Standard query 0xbe66 NS <Root> OPT
What kind of query is that?? that is not a valid domain.. So yeah it would be refused...
here is a query.
What did you actually ask them for?? Ah - ok Im getting tired ;) you just asking them for . -- yeah that should respond.
edit: be curios to why the ones that refused are only 60 length that is pretty small, but the one that got answer was 70?

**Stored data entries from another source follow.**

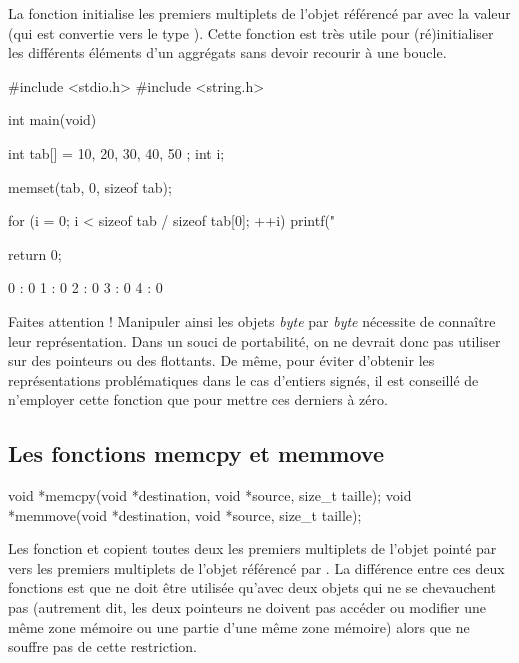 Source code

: La fonction  initialise les  premiers
multiplets de l'objet référencé par  avec la valeur
 (qui est convertie vers le type ).
Cette fonction est très utile pour (ré)initialiser les différents
éléments d'un aggrégats sans devoir recourir à une boucle.

\begin{C}
#include <stdio.h>
#include <string.h>


int main(void)
{
    int tab[] = { 10, 20, 30, 40, 50 };
    int i;

    memset(tab, 0, sizeof tab);

    for (i = 0; i < sizeof tab / sizeof tab[0]; ++i)
        printf("%

    return 0;
}
\end{C}

\begin{C}
0 : 0
1 : 0
2 : 0
3 : 0
4 : 0
\end{C}

\begin{erreurbox}
  Faites attention ! Manipuler ainsi les
objets \emph{byte} par \emph{byte} nécessite de connaître leur
représentation. Dans un souci de portabilité, on ne devrait donc pas
utiliser  sur des pointeurs ou des flottants. De même,
pour éviter d'obtenir les représentations problématiques dans le cas
d'entiers signés, il est conseillé de n'employer cette fonction que pour
mettre ces derniers à zéro.
\end{erreurbox}


\subsection{Les fonctions memcpy et memmove}
\label{les-fonctions-memcpy-et-memmove}

\begin{C}
void *memcpy(void *destination, void *source, size_t taille);
void *memmove(void *destination, void *source, size_t taille);
\end{C}

Les fonction  et  copient toutes deux
les  premiers multiplets de l'objet pointé par
 vers les premiers multiplets de l'objet référencé par
. La différence entre ces deux fonctions est que
 ne doit être utilisée qu'avec deux objets qui ne se
chevauchent pas (autrement dit, les deux pointeurs ne doivent pas
accéder ou modifier une même zone mémoire ou une partie d'une même zone
mémoire) alors que  ne souffre pas de cette
restriction.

Yup...note that these came straight from packet captures (promiscuous mode, filtered by host address) from pfsense on the VPN interface during a restart of unbound. I just pulled my capture files during my troubleshooting and copy/pasted them to my note.
Been doing this a really long time, never seen roots REFUSE a query.. The ips your coming from must be "bad"
In regards to the length:
I just realized the 70 length request is not one that went through the VPN, but through a proxy on the WAN - the standard length includes frame type and MAC address info, which the VPNs strip before sending on (which also explains how they "hide" you), resulting in the 60 length.

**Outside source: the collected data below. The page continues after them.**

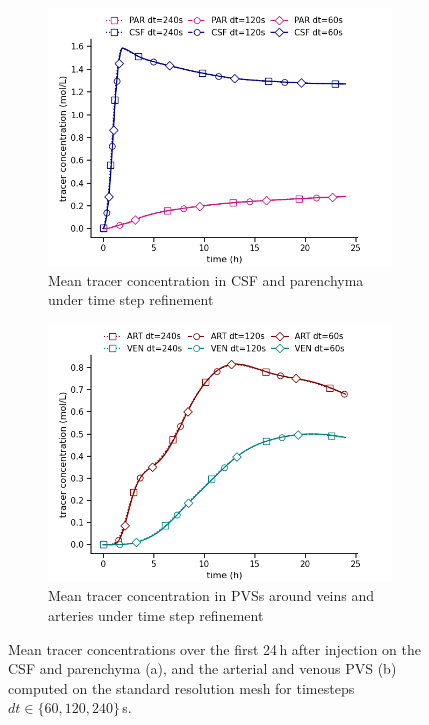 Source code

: \documentclass[fleqn,10pt]{wlscirep}
\begin{document}
\begin{figure}
    \centering
    \begin{subfigure}[b]{0.45\textwidth}
        \centering
        \includegraphics[width = 1 \linewidth]{figures/time_refinement_par_csf_mean.png}
        \caption{Mean tracer concentration in CSF and parenchyma under time step refinement}
    \end{subfigure}
    \begin{subfigure}[b]{0.45\textwidth}
        \centering
     \includegraphics[width= 1\linewidth]{figures/time_refinement_art_ven_mean.png}
         \caption{Mean tracer concentration in PVSs around veins and arteries under time step refinement}
    \end{subfigure}
    \caption{Mean tracer concentrations over the first 24\,h after injection on the CSF and parenchyma (a), and the arterial and venous PVS (b) computed on the standard resolution mesh for timesteps $dt \in \{60, 120, 240 \}$\,s.}    \label{fig:time_convergence_concentrations}
\end{figure}
\end{document}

I have a capture that goes through the VPN and is 60 length and working, but I'll need to dig it out. The net result is the same - unbound comes up.
And, yes, it doesn't surprise me that some IPs are being marked as "bad", even by the root servers. As VPNs use the same IP for multiple clients, it's likely that some of their IPs have been used for nefarious means, resulting in their being blocked, refused, etc.